I’m impressed that a dialogue scene was the most exciting thing in the game for me, and I think it gets to the very heart of BG3’s success—you can fail forward. Outside of combat, of course, because hostile encounters remain coded as videogame skill-checks: if you die, you just reload. You could treat the dialogue choices the same way—fail a roll, reload. But why would you, when the game lets you fail and still move forward, often shunting you down a different path? So any part of the non-combat gameplay is basically a free-for-all, letting you do whatever you want and functionally allowing space for it.
The combat itself is also no slouch, and a lot of that relies on how well the items are designed. There is no linear trajectory of bronze sword —> steel sword —> crystal sword.

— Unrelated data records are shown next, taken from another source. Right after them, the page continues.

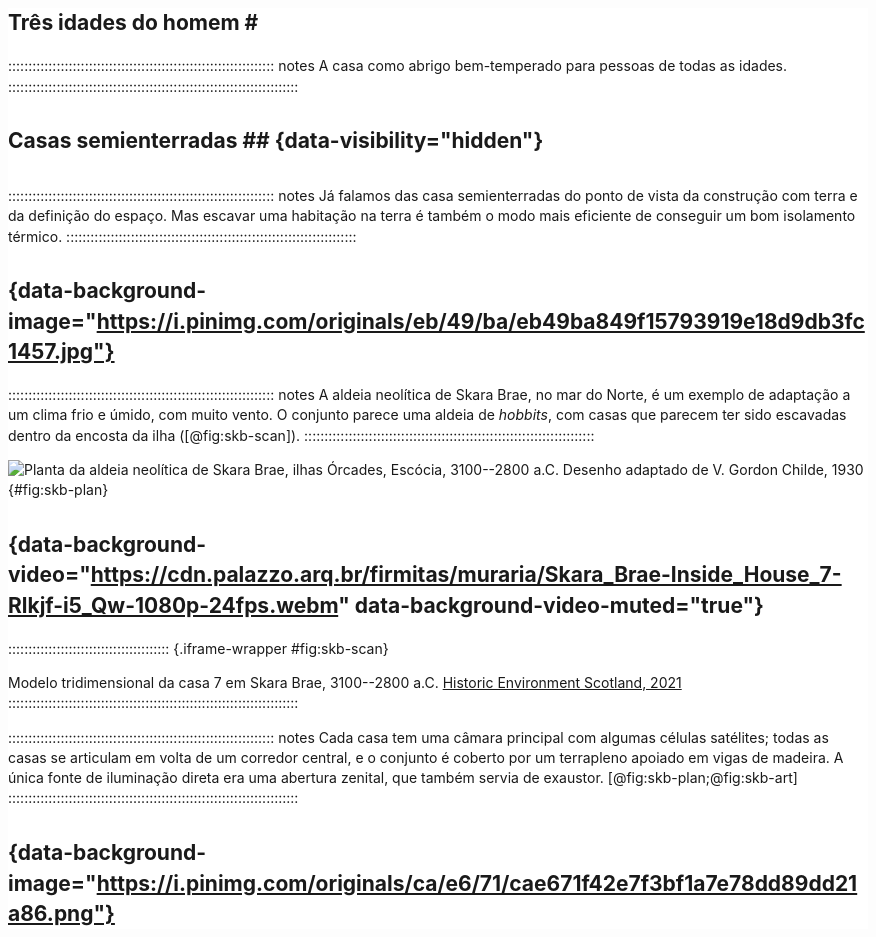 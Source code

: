 ## Três idades do homem # ##

:::::::::::::::::::::::::::::::::::::::::::::::::::::::::::::::::: notes
A casa como abrigo bem-temperado para pessoas de todas as idades.
::::::::::::::::::::::::::::::::::::::::::::::::::::::::::::::::::::::::

## Casas semienterradas ## {data-visibility="hidden"}

##

:::::::::::::::::::::::::::::::::::::::::::::::::::::::::::::::::: notes
Já falamos das casa semienterradas do ponto de vista da construção com
terra e da definição do espaço. Mas escavar uma habitação na terra é
também o modo mais eficiente de conseguir um bom isolamento térmico.
::::::::::::::::::::::::::::::::::::::::::::::::::::::::::::::::::::::::

## {data-background-image="https://i.pinimg.com/originals/eb/49/ba/eb49ba849f15793919e18d9db3fc1457.jpg"}

:::::::::::::::::::::::::::::::::::::::::::::::::::::::::::::::::: notes
A aldeia neolítica de Skara Brae, no mar do Norte, é um exemplo de
adaptação a um clima frio e úmido, com muito vento. O conjunto parece
uma aldeia de *hobbits*, com casas que parecem ter sido escavadas dentro
da encosta da ilha ([@fig:skb-scan]).
::::::::::::::::::::::::::::::::::::::::::::::::::::::::::::::::::::::::

![Planta da aldeia neolítica de Skara Brae, ilhas Órcades, Escócia, 3100--2800 a.C. Desenho adaptado de V. Gordon Childe, 1930](https://i.pinimg.com/originals/eb/49/ba/eb49ba849f15793919e18d9db3fc1457.jpg){#fig:skb-plan}

## {data-background-video="https://cdn.palazzo.arq.br/firmitas/muraria/Skara_Brae-Inside_House_7-Rlkjf-i5_Qw-1080p-24fps.webm" data-background-video-muted="true"}

:::::::::::::::::::::::::::::::::::::::: {.iframe-wrapper #fig:skb-scan}
<iframe src="https://www.youtube-nocookie.com/embed/Rlkjf-i5_Qw" title="YouTube video player" frameborder="0" allow="accelerometer; autoplay; clipboard-write; encrypted-media; gyroscope; picture-in-picture" allowfullscreen></iframe>

Modelo tridimensional da casa 7 em Skara Brae, 3100--2800 a.C.
[Historic Environment Scotland, 2021](https://youtu.be/Rlkjf-i5_Qw)
::::::::::::::::::::::::::::::::::::::::::::::::::::::::::::::::::::::::

:::::::::::::::::::::::::::::::::::::::::::::::::::::::::::::::::: notes
Cada casa tem uma câmara principal com
algumas células satélites; todas as casas se articulam em volta de um
corredor central, e o conjunto é coberto por um terrapleno
apoiado em vigas de madeira. A única fonte de iluminação direta era uma
abertura zenital, que também servia de exaustor.
[@fig:skb-plan;@fig:skb-art]
::::::::::::::::::::::::::::::::::::::::::::::::::::::::::::::::::::::::

## {data-background-image="https://i.pinimg.com/originals/ca/e6/71/cae671f42e7f3bf1a7e78dd89dd21a86.png"}


[Nicolas Rapp, 2012]: https://nicolasrapp.com/studio/portfolio/the-shipping-news/
[Martin Månsson, 2018]: https://imgur.com/MsXaOdV
[Sergij Kovaljov, 2019]: https://commons.wikimedia.org/wiki/File:Осінь_в_карпатах.webm
[Archaeology Scotland, 2013]: https://commons.wikimedia.org/wiki/File:Skara_Brae_Beds.jpg
[Orkneyology]: https://www.orkneyology.com/skara-brae.html
[Brian Gotts, 2007]: https://commons.wikimedia.org/wiki/File:Tang_dynasty1.PNG
[1001 Silk Roads, 2010]: https://www.flickr.com/photos/32922157@N00/16154891306
[Jules Goury, 1842]: https://library.si.edu/image-gallery/74264
[Andrea Taroni, 2008]: https://flic.kr/p/5gKWe4
[TecnoHaus, 2017]: https://tecnohaus.blogspot.com/2017/03/hassan-fathy-el-arquitecto-de-los.html
[Amada44, 2009]: https://commons.wikimedia.org/wiki/File:Qanat-3_es.svg
[Samuel Bailey, 2009]: https://commons.wikimedia.org/wiki/File:Qanat_wind_tower.svg
[Emesik, 2009]: https://commons.wikimedia.org/wiki/File:Qanat_technology_diffusion.svg
[^1]: A população pré-histórica do vale do rio Indo provavelmente não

You don’t find new slightly stronger items at ever turn. Sometimes things are worse in general but really really good for the particular way you play. It astounds me how much of an event finding a new weapon was, how enjoyable it was to pick through a weapon shop, even at the end of the game. And how that was still balanced with one or two incredibly useful artifacts that you may have picked up while, say, solving riddles in a monastery 60 hours earlier. Equipment from the beginning was still useful at the end? That’s true magic!
The game is great.
1. Final Fantasy Theatrhythm Final Bar Line
I have wanted to play the 3DS Theatrhythm games for a decade. I never did, because a) money was tight and b) I was too fearful that the constant tapping would absolutely destroyed my DS screen, and I could not afford to replace it.
So when Final Bar Line released its demo—just it’s demo, mind you—I unintentionally woke up at 2am, adrenaline coursing through my body like I was an eight-year-old on Christmas, and started playing. I shelved Disco Elysium because I lost my save file after 8 hours—I wouldn’t mind everything in Theatrhythm was lost, because I would happily just start playing again. Perfect mix of music I love, challenging controller inputs, and number-go-up RPG progression.

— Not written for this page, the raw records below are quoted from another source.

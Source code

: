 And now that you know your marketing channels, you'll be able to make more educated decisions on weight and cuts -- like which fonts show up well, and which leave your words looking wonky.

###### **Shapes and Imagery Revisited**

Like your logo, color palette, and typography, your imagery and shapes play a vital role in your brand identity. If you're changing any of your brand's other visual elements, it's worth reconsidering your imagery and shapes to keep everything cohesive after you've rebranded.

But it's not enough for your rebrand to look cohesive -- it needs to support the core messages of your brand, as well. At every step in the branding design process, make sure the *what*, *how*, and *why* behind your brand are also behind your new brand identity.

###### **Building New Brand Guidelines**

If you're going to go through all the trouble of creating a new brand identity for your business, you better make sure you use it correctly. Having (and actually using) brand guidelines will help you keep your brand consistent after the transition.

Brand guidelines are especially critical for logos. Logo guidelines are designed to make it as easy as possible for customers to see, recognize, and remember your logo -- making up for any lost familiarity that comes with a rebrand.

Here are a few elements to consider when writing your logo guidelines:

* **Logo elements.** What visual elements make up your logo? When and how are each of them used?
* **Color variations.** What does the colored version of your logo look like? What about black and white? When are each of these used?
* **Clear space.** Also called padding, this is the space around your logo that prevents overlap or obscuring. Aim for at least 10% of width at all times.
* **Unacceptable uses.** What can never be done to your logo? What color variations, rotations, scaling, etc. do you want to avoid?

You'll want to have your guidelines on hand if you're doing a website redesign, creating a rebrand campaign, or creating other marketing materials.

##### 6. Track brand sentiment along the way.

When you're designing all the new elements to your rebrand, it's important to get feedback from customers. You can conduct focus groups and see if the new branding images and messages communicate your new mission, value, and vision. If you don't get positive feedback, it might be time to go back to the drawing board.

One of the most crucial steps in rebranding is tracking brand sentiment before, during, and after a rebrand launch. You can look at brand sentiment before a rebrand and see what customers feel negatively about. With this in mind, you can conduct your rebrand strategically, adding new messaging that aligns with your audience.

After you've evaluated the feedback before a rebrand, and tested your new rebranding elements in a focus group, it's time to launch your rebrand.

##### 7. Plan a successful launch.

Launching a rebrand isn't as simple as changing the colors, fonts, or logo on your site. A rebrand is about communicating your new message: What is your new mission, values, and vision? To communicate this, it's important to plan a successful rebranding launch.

Similarly to how I played video games as a kid, I just boot this up without considering what new thing I have and “want to finish.” Theatrhythm elides the late-middle-age always-on acknowledgement that mortality is finite, and if I want to see a lot of games I can’t replay Final Fantasy III six or eight times, or get all my weapon skills in Secret of Mana to eight. It makes me not care that I only played four notable games in 2023, could not “create content” for my third hobby of writing about stuff that I played.
It’s a rhythm game—you’re tapping buttons or moving the control sticks in time to music from the Final Fantasy oeuvre—so if you don’t have a history of playing these games or downloading the midis or buying the Final Fantasy Piano Collections cd or playing FF14 off and on for a decade, maybe it won’t hit the same way. But if you like game music (I am in a constant state of distress when I hear people mute their games and play, like, a podcast or something) and you played a bunch of Squaresoft RPGs, go on and treat yourself.
Spending time writing about Final Bar Line makes me want to spend my time playing Final Bar Line. I can’t recommend anything else more highly.